What to work on: If a line in the listing below includes the string "your", pull it out.

Top of Material for this task

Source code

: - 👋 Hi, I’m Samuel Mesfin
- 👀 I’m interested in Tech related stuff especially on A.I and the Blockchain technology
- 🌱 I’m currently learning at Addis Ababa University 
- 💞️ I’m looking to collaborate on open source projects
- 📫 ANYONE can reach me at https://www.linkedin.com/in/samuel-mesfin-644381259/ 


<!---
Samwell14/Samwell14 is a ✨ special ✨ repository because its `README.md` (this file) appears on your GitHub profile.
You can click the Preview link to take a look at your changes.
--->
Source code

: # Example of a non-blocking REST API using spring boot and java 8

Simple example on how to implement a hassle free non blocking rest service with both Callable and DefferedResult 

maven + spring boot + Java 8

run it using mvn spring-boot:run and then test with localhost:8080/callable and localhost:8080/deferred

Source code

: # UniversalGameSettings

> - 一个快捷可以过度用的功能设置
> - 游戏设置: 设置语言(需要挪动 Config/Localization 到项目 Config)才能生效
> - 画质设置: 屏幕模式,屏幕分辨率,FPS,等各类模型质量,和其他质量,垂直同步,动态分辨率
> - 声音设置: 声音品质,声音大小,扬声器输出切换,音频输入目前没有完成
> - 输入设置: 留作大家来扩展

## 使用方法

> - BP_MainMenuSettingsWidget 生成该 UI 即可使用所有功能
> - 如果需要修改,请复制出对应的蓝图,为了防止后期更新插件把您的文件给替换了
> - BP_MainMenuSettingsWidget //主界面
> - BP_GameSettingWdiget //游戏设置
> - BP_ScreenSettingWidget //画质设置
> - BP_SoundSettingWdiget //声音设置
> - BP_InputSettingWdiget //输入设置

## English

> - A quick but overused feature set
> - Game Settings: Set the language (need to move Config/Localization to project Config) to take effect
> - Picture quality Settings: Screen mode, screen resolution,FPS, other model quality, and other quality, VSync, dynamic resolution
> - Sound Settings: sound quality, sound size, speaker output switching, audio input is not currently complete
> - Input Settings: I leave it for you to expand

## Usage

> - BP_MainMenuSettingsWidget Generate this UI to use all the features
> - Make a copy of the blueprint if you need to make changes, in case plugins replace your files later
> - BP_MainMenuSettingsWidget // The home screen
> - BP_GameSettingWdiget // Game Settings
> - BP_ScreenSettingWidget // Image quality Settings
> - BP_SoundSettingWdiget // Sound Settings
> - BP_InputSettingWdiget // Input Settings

Bottom of Material for this task
Top of Material for this task

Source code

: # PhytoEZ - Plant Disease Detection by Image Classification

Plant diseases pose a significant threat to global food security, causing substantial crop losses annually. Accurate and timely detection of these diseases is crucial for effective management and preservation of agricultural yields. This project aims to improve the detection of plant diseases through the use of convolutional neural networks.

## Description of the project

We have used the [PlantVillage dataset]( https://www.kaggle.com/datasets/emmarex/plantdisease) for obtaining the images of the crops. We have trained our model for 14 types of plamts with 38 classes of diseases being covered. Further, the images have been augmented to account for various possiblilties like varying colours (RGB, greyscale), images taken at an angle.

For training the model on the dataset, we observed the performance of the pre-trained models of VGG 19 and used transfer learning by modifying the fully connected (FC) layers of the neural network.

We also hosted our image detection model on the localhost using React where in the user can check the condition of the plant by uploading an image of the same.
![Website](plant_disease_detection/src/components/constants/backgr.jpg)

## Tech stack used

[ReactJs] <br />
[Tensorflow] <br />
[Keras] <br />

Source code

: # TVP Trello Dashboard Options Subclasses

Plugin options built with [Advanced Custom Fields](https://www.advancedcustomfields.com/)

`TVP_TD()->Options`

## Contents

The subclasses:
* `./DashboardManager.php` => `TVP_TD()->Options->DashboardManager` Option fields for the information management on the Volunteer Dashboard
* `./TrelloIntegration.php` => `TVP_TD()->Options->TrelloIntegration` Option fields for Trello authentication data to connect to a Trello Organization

Bottom of Material for this task
Top of Material for this task

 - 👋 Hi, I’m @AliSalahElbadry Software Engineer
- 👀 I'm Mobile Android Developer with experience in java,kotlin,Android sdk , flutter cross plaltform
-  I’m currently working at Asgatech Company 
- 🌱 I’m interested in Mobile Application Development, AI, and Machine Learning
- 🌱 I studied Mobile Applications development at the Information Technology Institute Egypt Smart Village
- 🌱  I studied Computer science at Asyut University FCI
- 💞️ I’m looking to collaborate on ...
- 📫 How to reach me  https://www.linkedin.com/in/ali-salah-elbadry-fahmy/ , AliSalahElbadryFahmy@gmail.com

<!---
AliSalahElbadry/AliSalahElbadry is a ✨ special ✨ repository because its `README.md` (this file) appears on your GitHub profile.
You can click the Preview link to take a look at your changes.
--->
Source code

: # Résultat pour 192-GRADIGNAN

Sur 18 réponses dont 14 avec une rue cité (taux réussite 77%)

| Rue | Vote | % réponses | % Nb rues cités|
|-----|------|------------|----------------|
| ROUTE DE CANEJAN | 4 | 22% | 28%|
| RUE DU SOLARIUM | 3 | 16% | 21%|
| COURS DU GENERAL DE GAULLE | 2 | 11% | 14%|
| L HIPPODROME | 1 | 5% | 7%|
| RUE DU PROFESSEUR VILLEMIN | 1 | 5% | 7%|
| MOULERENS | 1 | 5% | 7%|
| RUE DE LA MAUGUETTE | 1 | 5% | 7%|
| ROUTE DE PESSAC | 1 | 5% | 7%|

Bottom of Material for this task

Answer for this exercise:
Samwell14/Samwell14 is a ✨ special ✨ repository because its `README.md` (this file) appears on your GitHub profile.
You can click the Preview link to take a look at your changes.
> - Make a copy of the blueprint if you need to make changes, in case plugins replace your files later
AliSalahElbadry/AliSalahElbadry is a ✨ special ✨ repository because its `README.md` (this file) appears on your GitHub profile.
You can click the Preview link to take a look at your changes.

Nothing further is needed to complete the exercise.